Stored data
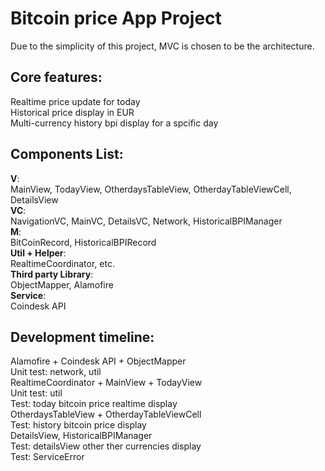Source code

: # Bitcoin price App Project

Due to the simplicity of this project, MVC is chosen to be the architecture.  

## Core features:
Realtime price update for today  
Historical price display in EUR  
Multi-currency history bpi display for a spcific day  

## Components List:
**V**:  
MainView, TodayView, OtherdaysTableView, OtherdayTableViewCell, DetailsView  
**VC**:  
NavigationVC, MainVC, DetailsVC, Network, HistoricalBPIManager  
**M**:  
BitCoinRecord, HistoricalBPIRecord  
**Util + Helper**:  
RealtimeCoordinator, etc.  
**Third party Library**:  
ObjectMapper, Alamofire  
**Service**:  
Coindesk API  

## Development timeline:  
Alamofire + Coindesk API + ObjectMapper  
Unit test: network, util  
RealtimeCoordinator + MainView + TodayView  
Unit test: util  
Test: today bitcoin price realtime display  
OtherdaysTableView + OtherdayTableViewCell  
Test: history bitcoin price display  
DetailsView, HistoricalBPIManager  
Test: detailsView other ther currencies display  
Test: ServiceError  

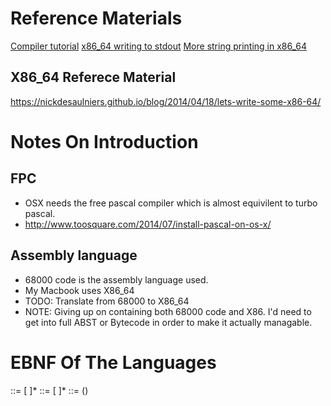 # Reference Materials
[Compiler tutorial](http://compilers.iecc.com/crenshaw/)
[x86_64 writing to stdout](http://0xax.blogspot.com/2014/11/say-hello-to-x64-assembly-part-4.html)
[More string printing in x86_64](https://stackoverflow.com/questions/27594297/how-to-print-a-string-to-the-terminal-in-x86-64-assembly-nasm-without-syscall)


## X86_64 Referece Material
https://nickdesaulniers.github.io/blog/2014/04/18/lets-write-some-x86-64/
# Notes On Introduction
## FPC
* OSX needs the free pascal compiler which is almost equivilent to turbo pascal.
* http://www.toosquare.com/2014/07/install-pascal-on-os-x/
## Assembly language 
* 68000 code is the assembly language used.
* My Macbook uses X86_64
* TODO: Translate from 68000 to X86_64
* NOTE: Giving up on containing both 68000 code and X86. I'd need to get into
        full ABST or Bytecode in order to make it actually managable.

# EBNF Of The Languages

<expression> ::= <term> [<addop> <term>]*
<term> ::= <factor>  [ <mulop> <factor> ]*
<factor> ::= (<expression>)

* _YOUR ASSIGNMENT_
Once you have counted the lines above containing the word "https", state that number and nothing more.

* _RESPONSE AREA_
2